Рен подумала о том, насколько другой была бы ее жизнь, будь у нее возможность оставить того ребенка. Мысль о нем пугала и угнетала ее. Хотела бы она знать, где он теперь. Ей хотелось, чтобы у нее всегда была возможность взять его на руки и обнять, но сама, не имея родителей или кого-то, кто заботился о ней, вынуждена была отдаться в руки монахинь из приюта для незамужних матерей. Ей не оставили другого выбора. Когда она подумала, что ее сын должен будет расти здесь, среди людей с прогнившей душой — она и сама вскоре стала бы такой же — Рен сбежала.
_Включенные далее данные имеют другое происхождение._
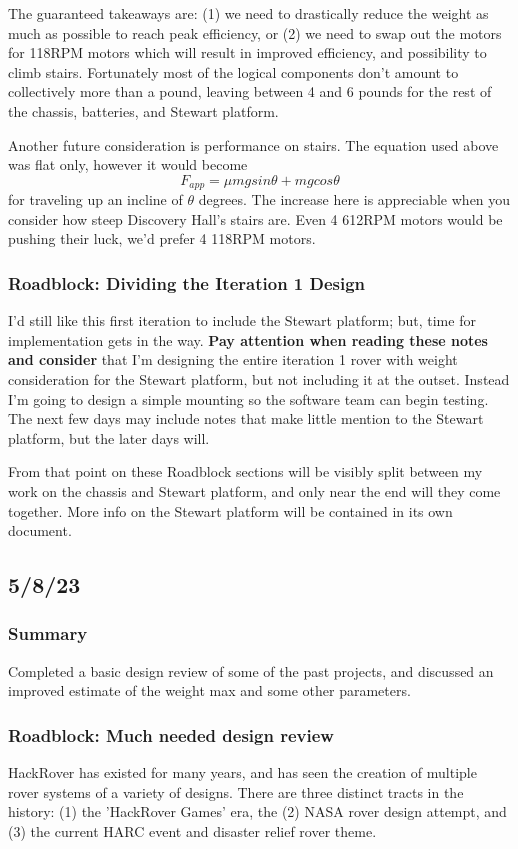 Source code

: \documentclass[a4paper, 10pt]{article}
\begin{document}
		The guaranteed takeaways are: (1) we need to drastically reduce the weight as much as possible to reach peak efficiency, or (2) we need to swap out the motors for 118RPM motors which will result in improved efficiency, and possibility to climb stairs. Fortunately most of the logical components don't amount to collectively more than a pound, leaving between 4 and 6 pounds for the rest of the chassis, batteries, and Stewart platform. 
	
		Another future consideration is performance on stairs. The equation used above was flat only, however it would become 
		$$F_{app} = \mu mgsin\theta + mgcos\theta$$
		for traveling up an incline of $\theta$ degrees. The increase here is appreciable when you consider how steep Discovery Hall's stairs are. Even 4 612RPM motors would be pushing their luck, we'd prefer 4 118RPM motors. 
	
		\subsubsection{Roadblock: Dividing the Iteration 1 Design}
		I'd still like this first iteration to include the Stewart platform; but, time for implementation gets in the way. \textbf{Pay attention when reading these notes and consider} that I'm designing the entire iteration 1 rover with weight consideration for the Stewart platform, but not including it at the outset. Instead I'm going to design a simple mounting so the software team can begin testing. The next few days may include notes that make little mention to the Stewart platform, but the later days will. 
		
		From that point on these Roadblock sections will be visibly split between my work on the chassis and Stewart platform, and only near the end will they come together. More info on the Stewart platform will be contained in its own document.

		
	\subsection{5/8/23}
		\subsubsection{Summary}
		Completed a basic design review of some of the past projects, and discussed an improved estimate of the weight max and some other parameters.
		
		\subsubsection{Roadblock: Much needed design review}
		HackRover has existed for many years, and has seen the creation of multiple rover systems of a variety of designs. There are three distinct tracts in the history: (1) the 'HackRover Games' era, the (2) NASA rover design attempt, and (3) the current HARC event and disaster relief rover theme.
		
\end{document}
Она хотела, чтобы ее ребенок встретил истинного Бога раньше, чем придет его время войти в мир, состоящий из смерти и душевной боли. Рен хотела сделать аборт и не дать своему сыну возможности увидеть, насколько отвратительно то, что их окружает. Но ее поймали и вернули в приют, где вынуждали видеть в себе исключительно грешницу. Но… ей даже не дали шанса. Ей не позволили оставить его. Они убедили Рен, что она невменяемая и умственно неполноценная в силу произошедшего с ней несколько месяцев назад, и ребенок был отдан в одну из примерных католических семей города. Больше она никогда не видела своего сына. Рен молилась, чтобы он не был похож на человека, преследующего ее в снах, — своего отца. Она страстно желала избавиться от видений, в которых голос Риза в своей привычной манере — с отчаянным желанием и болью — звенит в ее голове, доводя до сумасшествия. Клянусь тебе, я не плохой мальчик.